- Pictures paired with source code -
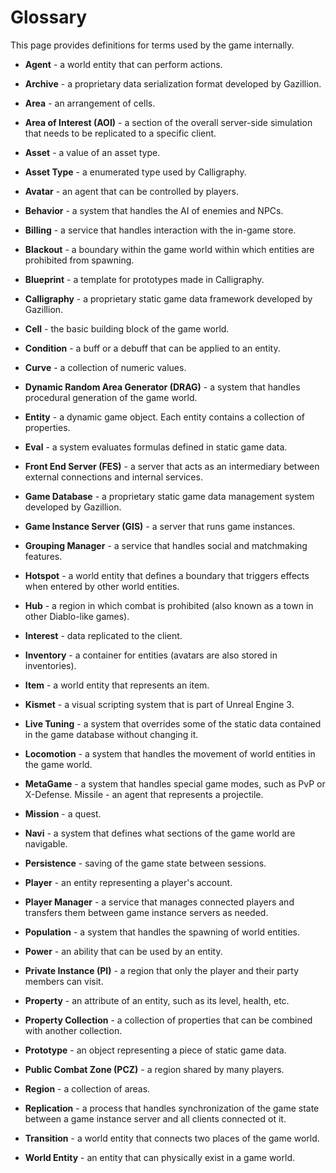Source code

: # Glossary

This page provides definitions for terms used by the game internally.

- **Agent** - a world entity that can perform actions.

- **Archive** - a proprietary data serialization format developed by Gazillion.

- **Area** - an arrangement of cells.

- **Area of Interest (AOI)** - a section of the overall server-side simulation that needs to be replicated to a specific client.

- **Asset** - a value of an asset type.

- **Asset Type** - a enumerated type used by Calligraphy.

- **Avatar** - an agent that can be controlled by players.

- **Behavior** - a system that handles the AI of enemies and NPCs.

- **Billing** - a service that handles interaction with the in-game store.

- **Blackout** - a boundary within the game world within which entities are prohibited from spawning.

- **Blueprint** - a template for prototypes made in Calligraphy.

- **Calligraphy** - a proprietary static game data framework developed by Gazillion.

- **Cell** - the basic building block of the game world.

- **Condition** - a buff or a debuff that can be applied to an entity.

- **Curve** - a collection of numeric values.

- **Dynamic Random Area Generator (DRAG)** - a system that handles procedural generation of the game world.

- **Entity** - a dynamic game object. Each entity contains a collection of properties.

- **Eval** - a system evaluates formulas defined in static game data.

- **Front End Server (FES)** - a server that acts as an intermediary between external connections and internal services.

- **Game Database** - a proprietary static game data management system developed by Gazillion.

- **Game Instance Server (GIS)** - a server that runs game instances.

- **Grouping Manager** - a service that handles social and matchmaking features.

- **Hotspot** - a world entity that defines a boundary that triggers effects when entered by other world entities.

- **Hub** - a region in which combat is prohibited (also known as a town in other Diablo-like games).

- **Interest** - data replicated to the client.

- **Inventory** - a container for entities (avatars are also stored in inventories).

- **Item** - a world entity that represents an item.

- **Kismet** - a visual scripting system that is part of Unreal Engine 3.

- **Live Tuning** - a system that overrides some of the static data contained in the game database without changing it.

- **Locomotion** - a system that handles the movement of world entities in the game world.

- **MetaGame** - a system that handles special game modes, such as PvP or X-Defense.
  Missile - an agent that represents a projectile.

- **Mission** - a quest.

- **Navi** - a system that defines what sections of the game world are navigable.

- **Persistence** - saving of the game state between sessions.

- **Player** - an entity representing a player's account.

- **Player Manager** - a service that manages connected players and transfers them between game instance servers as needed.

- **Population** - a system that handles the spawning of world entities.

- **Power** - an ability that can be used by an entity.

- **Private Instance (PI)** - a region that only the player and their party members can visit.

- **Property** - an attribute of an entity, such as its level, health, etc.

- **Property Collection** - a collection of properties that can be combined with another collection.

- **Prototype** - an object representing a piece of static game data.

- **Public Combat Zone (PCZ)** - a region shared by many players.

- **Region** - a collection of areas.

- **Replication** - a process that handles synchronization of the game state between a game instance server and all clients connected ot it.

- **Transition** - a world entity that connects two places of the game world.

- **World Entity** - an entity that can physically exist in a game world.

- AIM OF THE TASK -
Every line above is to be repeated exactly, but no picture is to appear in the copy.

- COMPLETED EXERCISE -
Source code

: # Glossary

This page provides definitions for terms used by the game internally.

- **Agent** - a world entity that can perform actions.

- **Archive** - a proprietary data serialization format developed by Gazillion.

- **Area** - an arrangement of cells.

- **Area of Interest (AOI)** - a section of the overall server-side simulation that needs to be replicated to a specific client.

- **Asset** - a value of an asset type.

- **Asset Type** - a enumerated type used by Calligraphy.

- **Avatar** - an agent that can be controlled by players.

- **Behavior** - a system that handles the AI of enemies and NPCs.

- **Billing** - a service that handles interaction with the in-game store.

- **Blackout** - a boundary within the game world within which entities are prohibited from spawning.

- **Blueprint** - a template for prototypes made in Calligraphy.

- **Calligraphy** - a proprietary static game data framework developed by Gazillion.

- **Cell** - the basic building block of the game world.

- **Condition** - a buff or a debuff that can be applied to an entity.

- **Curve** - a collection of numeric values.

- **Dynamic Random Area Generator (DRAG)** - a system that handles procedural generation of the game world.

- **Entity** - a dynamic game object. Each entity contains a collection of properties.

- **Eval** - a system evaluates formulas defined in static game data.

- **Front End Server (FES)** - a server that acts as an intermediary between external connections and internal services.

- **Game Database** - a proprietary static game data management system developed by Gazillion.

- **Game Instance Server (GIS)** - a server that runs game instances.

- **Grouping Manager** - a service that handles social and matchmaking features.

- **Hotspot** - a world entity that defines a boundary that triggers effects when entered by other world entities.

- **Hub** - a region in which combat is prohibited (also known as a town in other Diablo-like games).

- **Interest** - data replicated to the client.

- **Inventory** - a container for entities (avatars are also stored in inventories).

- **Item** - a world entity that represents an item.

- **Kismet** - a visual scripting system that is part of Unreal Engine 3.

- **Live Tuning** - a system that overrides some of the static data contained in the game database without changing it.

- **Locomotion** - a system that handles the movement of world entities in the game world.

- **MetaGame** - a system that handles special game modes, such as PvP or X-Defense.
  Missile - an agent that represents a projectile.

- **Mission** - a quest.

- **Navi** - a system that defines what sections of the game world are navigable.

- **Persistence** - saving of the game state between sessions.

- **Player** - an entity representing a player's account.

- **Player Manager** - a service that manages connected players and transfers them between game instance servers as needed.

- **Population** - a system that handles the spawning of world entities.

- **Power** - an ability that can be used by an entity.

- **Private Instance (PI)** - a region that only the player and their party members can visit.

- **Property** - an attribute of an entity, such as its level, health, etc.

- **Property Collection** - a collection of properties that can be combined with another collection.

- **Prototype** - an object representing a piece of static game data.

- **Public Combat Zone (PCZ)** - a region shared by many players.

- **Region** - a collection of areas.

- **Replication** - a process that handles synchronization of the game state between a game instance server and all clients connected ot it.

- **Transition** - a world entity that connects two places of the game world.

- **World Entity** - an entity that can physically exist in a game world.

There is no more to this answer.